Inherit Exceptions in C++ [duplicate]

Question

I've just created an exception hierarchy and want my catch-block to show the message of the derived exception. I got 5 exceptions like this one:

class ImagetypeException : public TGAException {  
public:  
const char* what() const throw();  
};  


const char* ImagetypeException::what() const throw() {
    return "Der Bildtyp ist nicht \"RGB unkomprimiert\".";
}

All of them are derived from TGAException, that is derived from std::exception.

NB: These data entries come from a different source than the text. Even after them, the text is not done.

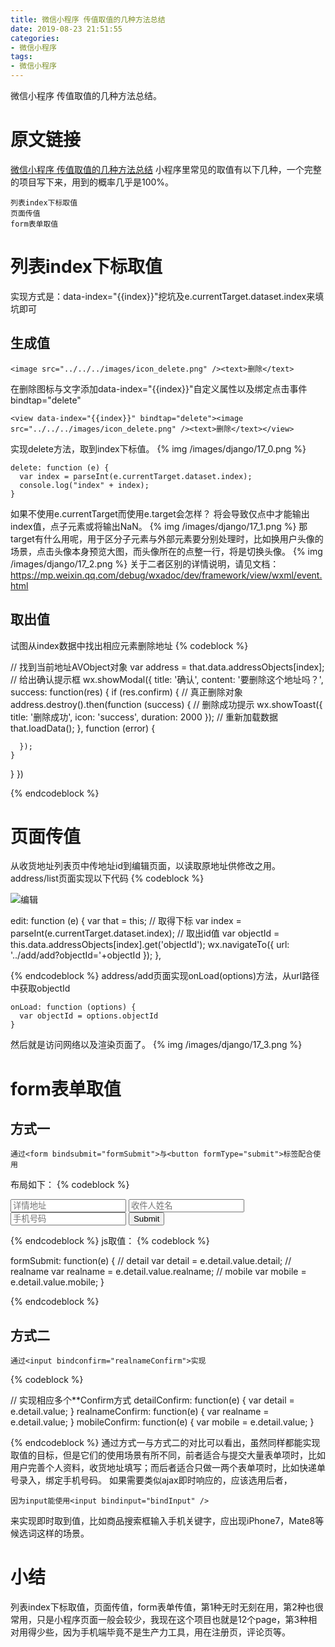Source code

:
 ```yaml
---
title: 微信小程序 传值取值的几种方法总结
date: 2019-08-23 21:51:55
categories:
- 微信小程序
tags:
- 微信小程序
---
```

微信小程序 传值取值的几种方法总结。
<!-- more -->
# 原文链接
[微信小程序 传值取值的几种方法总结](https://www.jb51.net/article/103175.htm)
小程序里常见的取值有以下几种，一个完整的项目写下来，用到的概率几乎是100%。

	列表index下标取值
	页面传值
	form表单取值

# 列表index下标取值
实现方式是：data-index="{{index}}"挖坑及e.currentTarget.dataset.index来填坑即可
## 生成值

	<image src="../../../images/icon_delete.png" /><text>删除</text>
	
在删除图标与文字添加data-index="{{index}}"自定义属性以及绑定点击事件bindtap="delete"

	<view data-index="{{index}}" bindtap="delete"><image src="../../../images/icon_delete.png" /><text>删除</text></view>

实现delete方法，取到index下标值。
{% img /images/django/17_0.png %}

	delete: function (e) {
	  var index = parseInt(e.currentTarget.dataset.index);
	  console.log("index" + index);
	}
	
如果不使用e.currentTarget而使用e.target会怎样？
将会导致仅点中<view>才能输出index值，点子元素<image>或<text>将输出NaN。
{% img /images/django/17_1.png %}
那target有什么用呢，用于区分子元素与外部元素要分别处理时，比如换用户头像的场景，点击头像本身预览大图，而头像所在的点整一行，将是切换头像。
{% img /images/django/17_2.png %}
关于二者区别的详情说明，请见文档：https://mp.weixin.qq.com/debug/wxadoc/dev/framework/view/wxml/event.html
## 取出值
试图从index数据中找出相应元素删除地址
{% codeblock %}

// 找到当前地址AVObject对象
var address = that.data.addressObjects[index];
// 给出确认提示框
wx.showModal({
  title: '确认',
  content: '要删除这个地址吗？',
  success: function(res) {
    if (res.confirm) {
      // 真正删除对象
      address.destroy().then(function (success) {
        // 删除成功提示
        wx.showToast({
          title: '删除成功',
          icon: 'success',
          duration: 2000
        });
        // 重新加载数据
        that.loadData();
      }, function (error) {
 
      });
    }
  }
})

{% endcodeblock %}
# 页面传值
从收货地址列表页中传地址id到编辑页面，以读取原地址供修改之用。
address/list页面实现以下代码
{% codeblock %}

<view class="container" data-index="{{index}}" bindtap="edit"><image src="../../../images/icon_edit.png" /><text>编辑</text></view>
 
edit: function (e) {
  var that = this;
  // 取得下标
  var index = parseInt(e.currentTarget.dataset.index);
  // 取出id值
  var objectId = this.data.addressObjects[index].get('objectId');
  wx.navigateTo({
    url: '../add/add?objectId='+objectId
  });
},

{% endcodeblock %}
address/add页面实现onLoad(options)方法，从url路径中获取objectId

	onLoad: function (options) {
	  var objectId = options.objectId
	}
	
然后就是访问网络以及渲染页面了。
{% img /images/django/17_3.png %}
# form表单取值
## 方式一

	通过<form bindsubmit="formSubmit">与<button formType="submit">标签配合使用
	
布局如下：
{% codeblock %}

<form bindsubmit="formSubmit">
  <input name="detail" placeholder="详情地址" />
  <input name="realname" placeholder="收件人姓名" />
  <input name="mobile" placeholder="手机号码" type="number"/>
  <button formType="submit" type="primary">Submit</button>
</form>

{% endcodeblock %}
js取值：
{% codeblock %}

formSubmit: function(e) {
  // detail
  var detail = e.detail.value.detail;
  // realname
  var realname = e.detail.value.realname;
  // mobile
  var mobile = e.detail.value.mobile;
}

{% endcodeblock %}
## 方式二

	通过<input bindconfirm="realnameConfirm">实现
	
{% codeblock %}

// 实现相应多个**Confirm方式
detailConfirm: function(e) {
  var detail = e.detail.value;
}
realnameConfirm: function(e) {
  var realname = e.detail.value;
}
mobileConfirm: function(e) {
  var mobile = e.detail.value;
}

{% endcodeblock %}
通过方式一与方式二的对比可以看出，虽然同样都能实现取值的目标，但是它们的使用场景有所不同，前者适合与提交大量表单项时，比如用户完善个人资料，收货地址填写；而后者适合只做一两个表单项时，比如快递单号录入，绑定手机号码。
如果需要类似ajax即时响应的，应该选用后者，

	因为input能使用<input bindinput="bindInput" />
	
来实现即时取到值，比如商品搜索框输入手机关键字，应出现iPhone7，Mate8等候选词这样的场景。
# 小结
列表index下标取值，页面传值，form表单传值，第1种无时无刻在用，第2种也很常用，只是小程序页面一般会较少，我现在这个项目也就是12个page，第3种相对用得少些，因为手机端毕竟不是生产力工具，用在注册页，评论页等。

class TGAException : public std::exception {
public:
    virtual const char* what() const throw();
};

const char* TGAException::what() const throw() {
    return "Beim Einlesen oder Verarbeiten der TGA-Datei ist ein unerwarteter Fehler aufgetreten!";
}

So I obviously want to throw these at some point in my code and thought it might be a good idea, to minimize the amount of catch-blocks I need.

catch (TGAException e) {
        cout << e.what() << endl;
    }

If I do it like this, the message, that will be printed, is the one from TGAException, but I want it to show the more specific derived messages. So what excatly do I need to do to get this to work the way I want it to?

Answer 1

When you catch like this:

catch (TGAException e) {
    cout << e.what() << endl;
}

The compiler makes a copy of the original exception and assigns it to e. It uses the TGAException copy constructor so the exception seen inside the catch block is not an ImagetypeException, it is a TGAException. This phenomenon is called object slicing.

If you catch it this way:

catch (const TGAException & e) {
    cout << e.what() << endl;
}

No copy is needed and it will work the way you expect it to.

As a general guideline: Always catch exceptions by reference, and almost always catch them by const reference.